Valuations upon which land taxes and council rates are calculated are set to be conducted annually throughout Victoria as the state moves to capture greater revenue associated with rising land prices and increase the fairness and consistency associated with the land valuation system.

Under new legislation introduced into Parliament, the current situation of land values being assessed by local councils every second year will be done away with.

Instead valuations will be assessed on an annual basis by the state Valuer-General.

The values which are assessed form the upon which calculations of land tax and council rates are charged.

In a statement, the Government said the new system would make land valuations more consistent and transparent.

The Valuer-General, it said, is best placed to undertake annual land valuations as they are able to let out larger contracts for valuation services across municipal boundaries.

The Valuer-General also possesses the expertise to manage valuation standards, it said.

In addition, the government says the change will resolve inherent inconsistencies in the current system.

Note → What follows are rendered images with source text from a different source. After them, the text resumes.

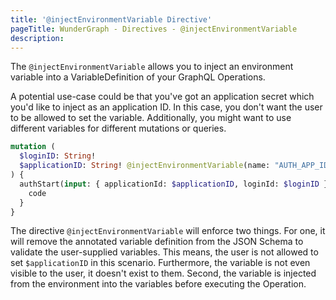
 ```yaml
---
title: '@injectEnvironmentVariable Directive'
pageTitle: WunderGraph - Directives - @injectEnvironmentVariable
description:
---
```


The `@injectEnvironmentVariable` allows you to inject an environment variable into a VariableDefinition of your GraphQL Operations.

A potential use-case could be that you've got an application secret which you'd like to inject as an application ID.
In this case, you don't want the user to be allowed to set the variable.
Additionally, you might want to use different variables for different mutations or queries.

```graphql
mutation (
  $loginID: String!
  $applicationID: String! @injectEnvironmentVariable(name: "AUTH_APP_ID")
) {
  authStart(input: { applicationId: $applicationID, loginId: $loginID }) {
    code
  }
}
```

The directive `@injectEnvironmentVariable` will enforce two things.
For one, it will remove the annotated variable definition from the JSON Schema to validate the user-supplied variables.
This means, the user is not allowed to set `$applicationID` in this scenario.
Furthermore, the variable is not even visible to the user, it doesn't exist to them.
Second, the variable is injected from the environment into the variables before executing the Operation.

As things stand, different councils use in-house valuation teams, private contractors or the Valuer-General to conduct their valuations – a system the government says results in inconsistencies across municipal boundaries.

Whilst being more consistent, however, the changes will also allow state and local councils to claim more tax from property owners in an environment of rising land values.

Under the current system of valuations being assessed every two years, property owners whose land increases in one year may not be hit with the higher taxes and charges associated with that increase until the following year when their land is revalued.

With valuations now being done every year, however, councils and the state government will reap the benefits associated with any rise in land prices and consequential higher value base on which taxes and charges are calculated each and every year.

The effect could be significant.

Over the 2016/17 financial year, for instance, HIA and CoreLogic reported that house prices in Melbourne rose by 16.7 per cent.

This means property owners whose land was not revalued are paying rates and taxes which are calculated on a base which is 16.7 per cent below the current market value of their land.

In a concession to local councils, the state has offered to pay the full cost associated with the revaluations, with councils paying the full cost of a supplementary valuation component.

This is a big win for councils compared with the initially proposed arrangement, which would have seen councils continue to pay for 50 per cent of the valuations but incur more cost as the valuations have to be conducted annually rather than every two years.

It is estimated that this measure will save councils between $8 million and $10 million annually.

Although the reforms will kick in in 2019, councils will have the option to ‘opt-out’ until 2022 to assist in the transition to the new arrangements.

Councillor Mayr Lalios, president of the Municipal Councils Association, said the latest version of the state’s annual, centralised property valuation model is vastly improved from the initial proposal that was sprung on councils without consultation.

“The Treasurer and Valuer-General, and their senior staff, have listened to the impacts facing councils and the reforms have come a long way towards addressing the concerns of our sector,” Lalios said.

Nevertheless, Lalios says the commitment of the state to pay the full cost of the valuations needed to be enshrined into law in order to prevent further cost-shifting back to councils.

Councils are also seeking a commitment from the Valuer-General to support local economies by using local contract Valuers in rural and regional communities wherever possible.